Lithography is a method of printing from a flat surface. The name comes from Greek words meaning ‘stone-writing’, for lithographic prints traditionally used a flat stone surface to transfer the image from artwork to paper. The artist drew with a crayon on a slab of carefully prepared limestone. After the drawing has been prepared, prints are taken from it by dampening the stone and charging it with greasy printing ink. The technique is based on the principle that oil and water do not mix. From the early years of the 20th century the process was mechanised by the ‘flat-bed offset machine’, in which the paper received the print from an intermediary process, a smooth rubber roller. Offset printing prepared the ground for the flowering of poster art in which graphic designs from serious artists appeared in the hallways of railway stations and London Underground, and on advertisement hoardings originally intended to hide unsightly development.
The advantage of lithography is that it enables the artist’s work to be reproduced in limitless numbers without any alteration of the original design. Among the outstanding printers and proponents of colour lithography were Curwen Press and Baynard Press, both of which had close links with the London art schools and printed posters by contemporary artists, including Clifford and Rosemary Ellis. From 1935, Baynard Press employed one of the best-known craftsman-printers of the day, Thomas Edgar Griffits (1883–1957), known as ‘the Indefatigable Griffits’, who shared the secrets of his craft in two mainstream books, The Technique of Colour Printing by Lithography (1948) and The Rudiments of Lithography (1956). Griffits was a skilled interpreter or ‘translator’ of other artists’ work. He was also something of a lithographic missionary.
Once Collins had decided to use the Ellis designs, the question was where to print them. During October 1944, Ruth Atkinson costed the alternatives of photogravure or lithography before deciding on the latter. She met Thomas Griffits, who advised her that the most cost-effective way of printing the jackets would be ‘photo-litho with a deep etch for the line’, and for the prints to be made on rough paper (presumably using matt printing inks). He was also ‘most decided about the fewer colours the better’. Hence Clifford and Rosemary designed most of their New Naturalist jackets as ‘camera-ready artwork’ in four colours or fewer, relying on tones and overlaps to tease out more colours. Finally, Griffits advised that they produce artwork at exactly the same size of the printed jacket, for otherwise ‘a great deal of the subtlety of detail’ would be lost (remarks conveyed to C&RE by Ruth Atkinson, undated but late 1944).
Colour sketch for the jacket of the unpublished Ponds, Pools and Puddles by C&RE, mid-1970s. This title, also known as Ponds, Pools and Protozoa, was to have been Sir Alister Hardy’s third contribution to the series, after the two Open Sea books. By complete contrast with the vast expanses of ocean, this book would be devoted to ‘the microscopic life of the little waters’. Hardy approved the colour sketch, although he had reservations about the much-magnified organisms shown beneath the surface of the pond. Unfortunately, Hardy never found time to complete the book, though it remained a desired title and is now slowly heading towards publication.
It may seem surprising that the House of Collins, which was a printer as well as a publisher, did not decide to print the jackets in-house.
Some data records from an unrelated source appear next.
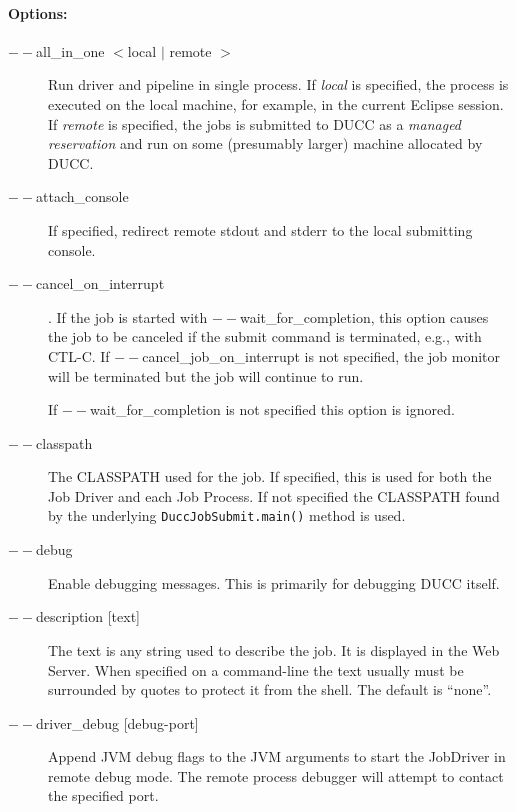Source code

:         \paragraph{Options:}
           \begin{description}

           \item[$--$all\_in\_one $<$local $|$ remote $>$]
               Run driver and pipeline in single process.  If {\em local} is specified, the
               process is executed on the local machine, for example, in the current Eclipse session.
               If {\em remote} is specified, the jobs is submitted to DUCC as a {\em managed reservation}
               and run on some (presumably larger) machine allocated by DUCC.

           \item[$--$attach\_console] If specified, redirect remote stdout and stderr
             to the local submitting console.

           \item[$--$cancel\_on\_interrupt].  If the job is started with $--$wait\_for\_completion, this
             option causes the job to be canceled if the submit command is terminated,
             e.g., with CTL-C. If $--$cancel\_job\_on\_interrupt is not
             specified, the job monitor will be terminated but the job will continue to run.

             If $--$wait\_for\_completion is not specified this option is ignored. 

           \item[$--$classpath] The CLASSPATH used for the job.  If specified, this is used
             for both the Job Driver and each Job Process. If not specified the CLASSPATH found by the underlying
             {\tt DuccJobSubmit.main()} method is used.

           \item[$--$debug] Enable debugging messages. This is primarily for debugging DUCC itself.

           \item[$--$description {[text]}] The text is any string used to describe the job. It is
             displayed in the Web Server. When specified on a command-line the text usually 
             must be surrounded by quotes to protect it from the shell.  The default is ``none''.

           \item[$--$driver\_debug {[debug-port]}] Append JVM debug flags to the JVM arguments
             to start the JobDriver in remote debug mode.  The remote process debugger will attempt
             to contact the specified port.


\end{description}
The probable reason is that C&RE’s designs were closer to an art print than most book jacket designs, and that this required the skills of experienced art printers. Clifford no doubt convinced Ruth Atkinson that their work needed an experienced ‘translator’. The Ellis designs required exact colours printed in the right order, and the characteristically fuzzy outline of their colours needed an experienced interpreter.
The printer normally worked from the three primary colours, plus black. Mixing these was a craft in itself. For example, wrote Thomas Griffits in 1956, ‘by adding a little orange, green or violet to any of the primaries a less harsh and more pleasant hue is obtained.’ Darkening a colour with black was to be avoided as it detracted from its luminosity. Lighter colours were obtained not by mixing in white but by stippling the plate or adding chalk. Further colours could be obtained by overprinting, but it was important to print these in the correct order. For example, green printed on top of violet could produce (unlikely as it might sound) an attractive pale grey, while printing violet on top of green might achieve nothing but a muddier shade of violet. Certain colours go well together and enhance one another, while others, like green-blue next to blue, have the reverse effect.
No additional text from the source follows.